Exercise goal
The expected response is a copy of every line in the entries below that includes the word "form".
(Data in this exercise Opens)
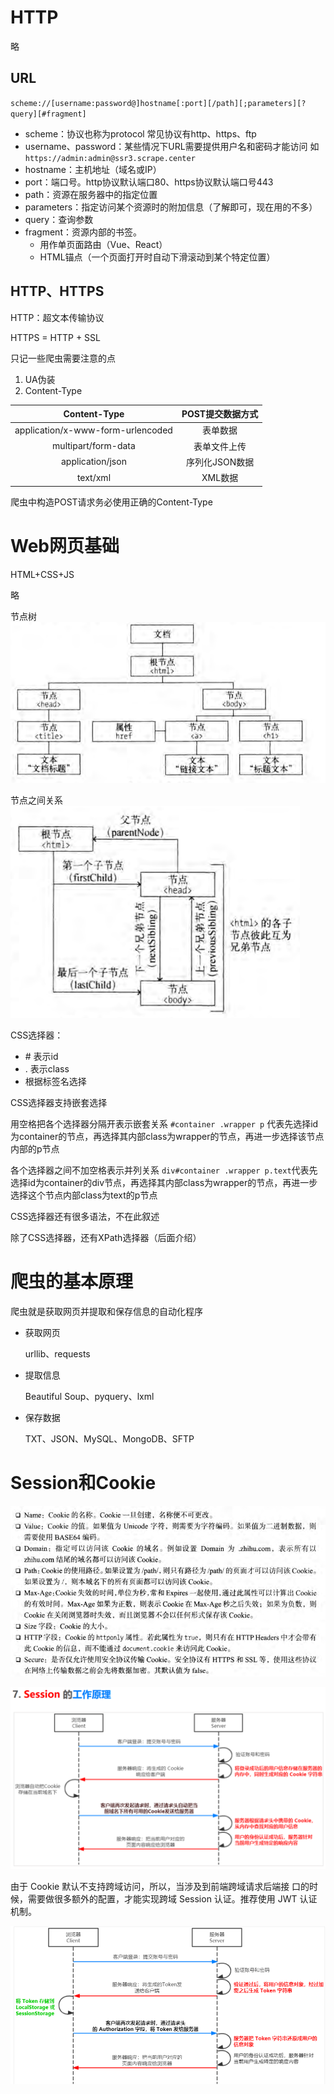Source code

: # HTTP

略

## URL 

`scheme://[username:password@]hostname[:port][/path][;parameters][?query][#fragment]`

* scheme：协议也称为protocol   常见协议有http、https、ftp
* username、password：某些情况下URL需要提供用户名和密码才能访问
  如`https://admin:admin@ssr3.scrape.center`
* hostname：主机地址（域名或IP）
* port：端口号。http协议默认端口80、https协议默认端口号443
* path：资源在服务器中的指定位置
* parameters：指定访问某个资源时的附加信息（了解即可，现在用的不多）
* query：查询参数
* fragment：资源内部的书签。
  * 用作单页面路由（Vue、React）
  * HTML锚点（一个页面打开时自动下滑滚动到某个特定位置）

## HTTP、HTTPS

HTTP：超文本传输协议

HTTPS = HTTP + SSL

只记一些爬虫需要注意的点

1.  UA伪装
2.  Content-Type

|           Content-Type            | POST提交数据方式 |
| :-------------------------------: | :--------------: |
| application/x-www-form-urlencoded |     表单数据     |
|        multipart/form-data        |   表单文件上传   |
|         application/json          |  序列化JSON数据  |
|             text/xml              |     XML数据      |

爬虫中构造POST请求务必使用正确的Content-Type

# Web网页基础

HTML+CSS+JS

略

节点树
![image-20220822115441612](../images/image-20220822115441612.png)

节点之间关系
![image-20220822115620866](../images/image-20220822115620866.png)

CSS选择器：

* \# 表示id
* . 表示class
* 根据标签名选择

CSS选择器支持嵌套选择

用空格把各个选择器分隔开表示嵌套关系
`#container .wrapper p` 代表先选择id为container的节点，再选择其内部class为wrapper的节点，再进一步选择该节点内部的p节点

各个选择器之间不加空格表示并列关系
`div#container .wrapper p.text`代表先选择id为container的div节点，再选择其内部class为wrapper的节点，再进一步选择这个节点内部class为text的p节点

CSS选择器还有很多语法，不在此叙述

除了CSS选择器，还有XPath选择器（后面介绍）

# 爬虫的基本原理

爬虫就是获取网页并提取和保存信息的自动化程序

* 获取网页

  urllib、requests

* 提取信息

  Beautiful Soup、pyquery、lxml

* 保存数据

  TXT、JSON、MySQL、MongoDB、SFTP

# Session和Cookie

![image-20220822122820442](../images/image-20220822122820442.png)

![image-20220822123100315](../images/image-20220822123100315.png)

由于 Cookie 默认不支持跨域访问，所以，当涉及到前端跨域请求后端接 口的时候，需要做很多额外的配置，才能实现跨域 Session 认证。推荐使用 JWT 认证机制。

![image-20220822123149011](../images/image-20220822123149011.png)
(Data in this exercise Closes)
Answer space
| application/x-www-form-urlencoded |     表单数据     |
|        multipart/form-data        |   表单文件上传   |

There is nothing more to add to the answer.